◆ WHAT TO DO:
Only the lines of the data below from the one with "echoes the dictum" through the one with "source in the" are wanted. Repeat them exactly.

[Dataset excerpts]

== Segment start ==

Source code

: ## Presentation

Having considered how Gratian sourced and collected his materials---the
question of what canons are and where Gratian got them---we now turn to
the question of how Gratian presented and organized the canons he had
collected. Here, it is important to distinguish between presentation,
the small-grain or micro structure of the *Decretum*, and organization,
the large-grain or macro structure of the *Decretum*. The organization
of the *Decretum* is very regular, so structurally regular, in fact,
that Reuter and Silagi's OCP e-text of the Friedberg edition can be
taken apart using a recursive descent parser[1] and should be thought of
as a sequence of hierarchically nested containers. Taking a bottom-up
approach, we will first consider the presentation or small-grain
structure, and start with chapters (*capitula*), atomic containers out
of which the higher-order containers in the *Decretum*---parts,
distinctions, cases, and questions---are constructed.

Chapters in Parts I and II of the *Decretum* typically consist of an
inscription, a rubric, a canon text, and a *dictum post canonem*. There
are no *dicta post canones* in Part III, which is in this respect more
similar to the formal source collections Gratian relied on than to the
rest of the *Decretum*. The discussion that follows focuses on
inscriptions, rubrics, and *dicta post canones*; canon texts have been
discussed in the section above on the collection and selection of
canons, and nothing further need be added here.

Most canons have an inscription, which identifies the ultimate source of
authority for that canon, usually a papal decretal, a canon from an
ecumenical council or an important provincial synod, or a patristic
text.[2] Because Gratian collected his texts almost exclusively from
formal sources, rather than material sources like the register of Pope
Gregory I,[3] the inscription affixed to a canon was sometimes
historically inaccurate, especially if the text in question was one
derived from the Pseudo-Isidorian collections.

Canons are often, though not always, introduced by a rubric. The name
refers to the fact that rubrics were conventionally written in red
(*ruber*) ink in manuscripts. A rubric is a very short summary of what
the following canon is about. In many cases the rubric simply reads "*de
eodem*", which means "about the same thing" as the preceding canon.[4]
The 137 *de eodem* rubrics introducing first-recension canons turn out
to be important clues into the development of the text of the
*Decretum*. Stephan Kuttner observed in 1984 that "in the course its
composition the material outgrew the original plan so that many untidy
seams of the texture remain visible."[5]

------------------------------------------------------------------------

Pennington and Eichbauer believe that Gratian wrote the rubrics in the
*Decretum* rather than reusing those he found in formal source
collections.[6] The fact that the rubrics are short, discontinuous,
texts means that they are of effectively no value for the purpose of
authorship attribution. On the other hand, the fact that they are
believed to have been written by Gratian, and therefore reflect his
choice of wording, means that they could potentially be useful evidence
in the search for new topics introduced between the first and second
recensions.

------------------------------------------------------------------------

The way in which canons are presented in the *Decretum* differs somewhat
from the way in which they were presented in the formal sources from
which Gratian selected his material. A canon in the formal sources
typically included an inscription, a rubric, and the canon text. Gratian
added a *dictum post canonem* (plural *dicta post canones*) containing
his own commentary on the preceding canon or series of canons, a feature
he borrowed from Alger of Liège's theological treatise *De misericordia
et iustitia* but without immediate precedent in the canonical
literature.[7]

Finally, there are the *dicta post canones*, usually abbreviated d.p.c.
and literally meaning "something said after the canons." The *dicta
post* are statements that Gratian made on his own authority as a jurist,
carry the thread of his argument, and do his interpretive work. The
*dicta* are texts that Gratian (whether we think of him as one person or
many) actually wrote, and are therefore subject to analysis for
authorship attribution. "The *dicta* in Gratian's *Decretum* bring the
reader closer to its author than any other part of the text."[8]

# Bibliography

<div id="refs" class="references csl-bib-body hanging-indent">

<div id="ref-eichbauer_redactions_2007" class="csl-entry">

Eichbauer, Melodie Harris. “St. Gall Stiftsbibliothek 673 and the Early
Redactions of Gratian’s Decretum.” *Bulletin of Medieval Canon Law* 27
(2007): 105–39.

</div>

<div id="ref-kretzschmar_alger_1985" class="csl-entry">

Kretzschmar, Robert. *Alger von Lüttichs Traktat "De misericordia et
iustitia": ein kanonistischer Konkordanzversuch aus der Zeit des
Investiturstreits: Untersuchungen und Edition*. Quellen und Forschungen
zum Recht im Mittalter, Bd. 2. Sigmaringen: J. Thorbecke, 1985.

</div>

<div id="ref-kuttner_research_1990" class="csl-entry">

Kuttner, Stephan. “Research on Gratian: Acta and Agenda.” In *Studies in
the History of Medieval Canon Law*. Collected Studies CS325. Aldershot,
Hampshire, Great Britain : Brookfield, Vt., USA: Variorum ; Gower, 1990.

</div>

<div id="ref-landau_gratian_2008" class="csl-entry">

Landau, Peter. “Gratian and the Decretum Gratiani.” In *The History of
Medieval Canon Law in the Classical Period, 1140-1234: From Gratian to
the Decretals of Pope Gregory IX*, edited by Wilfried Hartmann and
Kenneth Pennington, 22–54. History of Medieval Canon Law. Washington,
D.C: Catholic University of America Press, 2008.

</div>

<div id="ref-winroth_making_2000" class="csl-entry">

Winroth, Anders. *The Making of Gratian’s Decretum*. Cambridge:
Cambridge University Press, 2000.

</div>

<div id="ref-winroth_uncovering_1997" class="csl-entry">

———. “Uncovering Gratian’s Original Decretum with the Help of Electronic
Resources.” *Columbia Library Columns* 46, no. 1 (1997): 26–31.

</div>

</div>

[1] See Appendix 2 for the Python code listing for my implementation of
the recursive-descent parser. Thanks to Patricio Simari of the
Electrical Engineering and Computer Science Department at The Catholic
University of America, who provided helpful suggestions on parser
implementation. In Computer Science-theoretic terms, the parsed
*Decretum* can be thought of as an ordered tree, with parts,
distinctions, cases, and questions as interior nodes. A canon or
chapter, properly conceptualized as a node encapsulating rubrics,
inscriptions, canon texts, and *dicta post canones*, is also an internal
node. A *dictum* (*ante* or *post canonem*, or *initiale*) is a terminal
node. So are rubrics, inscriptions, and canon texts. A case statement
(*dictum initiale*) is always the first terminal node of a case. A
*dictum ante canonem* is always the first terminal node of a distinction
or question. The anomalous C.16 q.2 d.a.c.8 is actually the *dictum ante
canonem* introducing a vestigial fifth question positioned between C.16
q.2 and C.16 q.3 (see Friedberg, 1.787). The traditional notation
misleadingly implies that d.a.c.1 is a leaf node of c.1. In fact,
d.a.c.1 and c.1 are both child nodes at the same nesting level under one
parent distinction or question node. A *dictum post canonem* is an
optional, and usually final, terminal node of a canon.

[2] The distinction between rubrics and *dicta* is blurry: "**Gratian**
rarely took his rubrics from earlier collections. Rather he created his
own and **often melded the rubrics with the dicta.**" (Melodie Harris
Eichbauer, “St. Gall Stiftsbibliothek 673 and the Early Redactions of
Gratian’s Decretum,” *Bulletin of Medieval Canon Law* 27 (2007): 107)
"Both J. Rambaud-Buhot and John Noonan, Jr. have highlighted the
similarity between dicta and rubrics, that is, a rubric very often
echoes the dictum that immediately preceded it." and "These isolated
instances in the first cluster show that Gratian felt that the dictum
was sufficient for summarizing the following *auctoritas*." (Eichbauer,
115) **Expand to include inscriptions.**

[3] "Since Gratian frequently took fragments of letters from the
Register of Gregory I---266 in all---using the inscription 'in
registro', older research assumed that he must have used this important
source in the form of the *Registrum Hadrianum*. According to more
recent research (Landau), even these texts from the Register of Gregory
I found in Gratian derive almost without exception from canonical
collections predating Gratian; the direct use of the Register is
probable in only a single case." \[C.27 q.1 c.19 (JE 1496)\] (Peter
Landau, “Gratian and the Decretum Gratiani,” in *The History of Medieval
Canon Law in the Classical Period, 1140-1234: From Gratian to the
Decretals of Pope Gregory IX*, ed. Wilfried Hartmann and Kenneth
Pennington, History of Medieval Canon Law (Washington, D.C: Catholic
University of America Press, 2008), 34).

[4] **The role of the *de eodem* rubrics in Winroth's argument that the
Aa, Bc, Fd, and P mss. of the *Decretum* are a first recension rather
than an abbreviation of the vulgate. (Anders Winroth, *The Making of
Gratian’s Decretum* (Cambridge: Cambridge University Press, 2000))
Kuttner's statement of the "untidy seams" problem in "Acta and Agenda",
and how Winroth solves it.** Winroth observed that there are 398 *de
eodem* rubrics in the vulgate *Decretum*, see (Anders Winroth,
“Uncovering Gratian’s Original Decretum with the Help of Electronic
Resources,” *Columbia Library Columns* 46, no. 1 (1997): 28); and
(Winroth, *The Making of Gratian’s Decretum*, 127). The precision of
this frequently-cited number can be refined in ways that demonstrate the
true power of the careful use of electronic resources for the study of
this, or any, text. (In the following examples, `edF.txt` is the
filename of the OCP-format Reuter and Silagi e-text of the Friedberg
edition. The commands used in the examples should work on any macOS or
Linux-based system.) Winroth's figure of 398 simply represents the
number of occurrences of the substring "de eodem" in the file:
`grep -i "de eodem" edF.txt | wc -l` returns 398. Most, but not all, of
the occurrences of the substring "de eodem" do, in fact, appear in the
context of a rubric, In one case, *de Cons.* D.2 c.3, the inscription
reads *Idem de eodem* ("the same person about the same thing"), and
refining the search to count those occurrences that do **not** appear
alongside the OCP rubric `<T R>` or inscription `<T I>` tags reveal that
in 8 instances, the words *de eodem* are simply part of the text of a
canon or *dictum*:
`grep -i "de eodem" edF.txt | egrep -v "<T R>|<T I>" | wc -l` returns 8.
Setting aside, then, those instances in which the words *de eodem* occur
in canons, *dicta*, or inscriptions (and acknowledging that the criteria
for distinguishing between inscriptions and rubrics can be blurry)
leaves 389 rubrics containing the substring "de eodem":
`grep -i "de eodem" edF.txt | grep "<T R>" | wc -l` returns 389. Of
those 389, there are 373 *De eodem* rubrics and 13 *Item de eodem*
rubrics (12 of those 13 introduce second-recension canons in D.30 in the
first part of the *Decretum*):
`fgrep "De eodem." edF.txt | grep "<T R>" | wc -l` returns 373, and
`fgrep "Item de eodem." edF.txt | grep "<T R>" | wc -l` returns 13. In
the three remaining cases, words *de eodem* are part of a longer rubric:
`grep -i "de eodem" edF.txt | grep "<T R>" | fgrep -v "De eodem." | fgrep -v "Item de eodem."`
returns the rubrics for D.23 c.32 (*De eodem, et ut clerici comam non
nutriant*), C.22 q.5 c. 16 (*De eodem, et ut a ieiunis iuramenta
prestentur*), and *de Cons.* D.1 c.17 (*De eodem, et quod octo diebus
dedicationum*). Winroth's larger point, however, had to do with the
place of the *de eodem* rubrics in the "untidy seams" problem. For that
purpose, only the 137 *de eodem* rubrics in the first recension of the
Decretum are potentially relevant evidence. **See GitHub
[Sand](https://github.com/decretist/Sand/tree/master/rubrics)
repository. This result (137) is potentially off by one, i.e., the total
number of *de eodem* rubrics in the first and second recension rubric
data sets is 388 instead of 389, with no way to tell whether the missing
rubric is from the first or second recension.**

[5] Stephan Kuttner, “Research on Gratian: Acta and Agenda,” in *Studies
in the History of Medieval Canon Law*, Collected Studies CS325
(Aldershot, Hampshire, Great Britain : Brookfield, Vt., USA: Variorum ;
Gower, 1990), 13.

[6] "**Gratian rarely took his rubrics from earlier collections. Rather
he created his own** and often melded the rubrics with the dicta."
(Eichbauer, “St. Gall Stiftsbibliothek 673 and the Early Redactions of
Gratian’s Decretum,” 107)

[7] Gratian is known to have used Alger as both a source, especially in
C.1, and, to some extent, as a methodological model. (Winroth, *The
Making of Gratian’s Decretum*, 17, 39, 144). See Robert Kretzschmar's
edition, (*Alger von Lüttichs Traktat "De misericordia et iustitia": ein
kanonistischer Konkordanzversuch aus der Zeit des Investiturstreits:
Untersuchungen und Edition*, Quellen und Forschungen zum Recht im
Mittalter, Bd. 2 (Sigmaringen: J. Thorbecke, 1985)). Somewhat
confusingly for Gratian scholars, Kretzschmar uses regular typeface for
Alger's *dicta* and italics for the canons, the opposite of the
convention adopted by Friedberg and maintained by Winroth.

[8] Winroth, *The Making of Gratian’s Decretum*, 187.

== Segment end ==

◆ RESULT:
echoes the dictum that immediately preceded it." and "These isolated
instances in the first cluster show that Gratian felt that the dictum
was sufficient for summarizing the following *auctoritas*." (Eichbauer,
115) **Expand to include inscriptions.**

[3] "Since Gratian frequently took fragments of letters from the
Register of Gregory I---266 in all---using the inscription 'in
registro', older research assumed that he must have used this important
source in the form of the *Registrum Hadrianum*. According to more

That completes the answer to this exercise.